Additionally, she observed that they didn’t really depend on their normal sleep and wake cycle but they merely depended on whether the lights are on or off around them.
Chen discovered that the excess of Prok2 in their brain quells both the normal awakening effect of light and the sedating effect of darkness.
She later produced zebrafish that has mutated forms of Prok2 and its receptor, and looked at light-dependent defects in sleep of these animals.
For instance, Chen discovered that such zebrafish was deemed to be more active when lights were on as compared to when the lights were off, which was the opposite of what she had found in animals with overexpressed Prok2 and functional Prok2 receptors.

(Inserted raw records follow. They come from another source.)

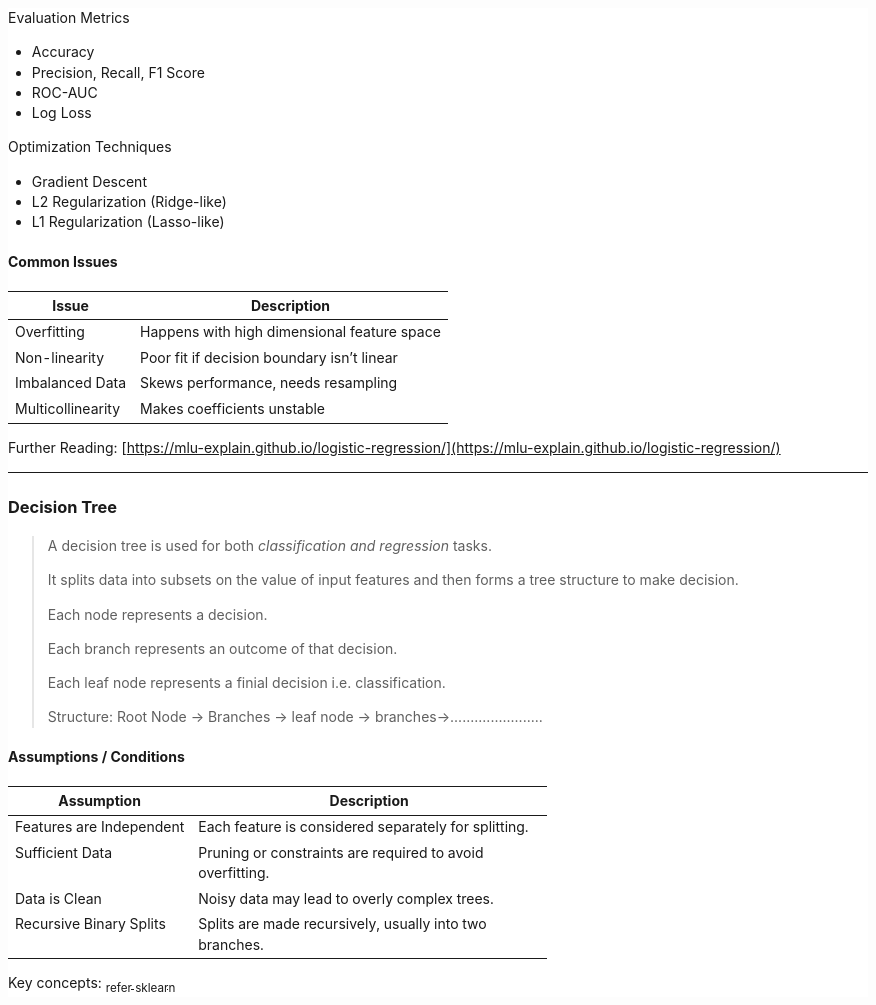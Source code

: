 Evaluation Metrics

* Accuracy
* Precision, Recall, F1 Score
* ROC-AUC
* Log Loss

Optimization Techniques

* Gradient Descent
* L2 Regularization (Ridge-like)
* L1 Regularization (Lasso-like)

#### Common Issues

| Issue             | Description                                 |
| ----------------- | ------------------------------------------- |
| Overfitting       | Happens with high dimensional feature space |
| Non-linearity     | Poor fit if decision boundary isn’t linear  |
| Imbalanced Data   | Skews performance, needs resampling         |
| Multicollinearity | Makes coefficients unstable                 |

Further Reading: [https://mlu-explain.github.io/logistic-regression/](https://mlu-explain.github.io/logistic-regression/)

***

### Decision Tree

> A decision tree is  used for both _classification and regression_ tasks.&#x20;
>
> It splits data into subsets on the value of input features and then forms a tree structure to make decision.&#x20;
>
> Each node represents a decision.
>
> Each branch represents an outcome of that decision.
>
> Each leaf node represents a finial decision i.e. classification.
>
> Structure: Root Node -> Branches -> leaf node -> branches->.......................

#### Assumptions / Conditions

<table><thead><tr><th>Assumption</th><th width="341.709228515625">Description</th></tr></thead><tbody><tr><td>Features are Independent</td><td>Each feature is considered separately for splitting.</td></tr><tr><td>Sufficient Data</td><td>Pruning or constraints are required to avoid overfitting.</td></tr><tr><td>Data is Clean</td><td>Noisy data may lead to overly complex trees.</td></tr><tr><td>Recursive Binary Splits</td><td>Splits are made recursively, usually into two branches.</td></tr></tbody></table>

Key concepts: [<sub>refer sklearn</sub>](https://scikit-learn.org/stable/modules/tree.html)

“Though diurnal animals such as zebrafish spend most of their time asleep at night and awake during the day, they also take naps during the day and occasionally wake up at night, similar to many humans,” Prober said. “Our study’s results suggest that levels of Prok2 play a critical role in setting the correct balance between sleep and wakefulness during both the day and the night.”
They also found that Prok2 overexpression increased the level of galanin expression in the anterior hypothalamus, a key sleep-promoting center in the brain.
But in animals that were engineered to lack galanin, overexpression of Prok2 did not increase sleep.
The researchers also wanted to know the effects of Prok2on sleep, so they decided to look at whether other proteins in the brain known to affect sleep were necessary for the effects of Prok2 on sleep behavior.
They discovered that the sedating effect of Prok2 overexpression in the presence of light demands galanin, a protein known for promoting sleep.
Plus they also discovered that overexpression of Prok2 boosted the level of galanin expression in the brain’s anterior hypothalamus, a key sleep-promoting center.
Prok2 overexpression, however, didn’t increase sleep in animals engineered to lack galanin.
These findings are just the start of an examination that looks into the connection between light and sleep. Further studies are needed to fully explain this connection.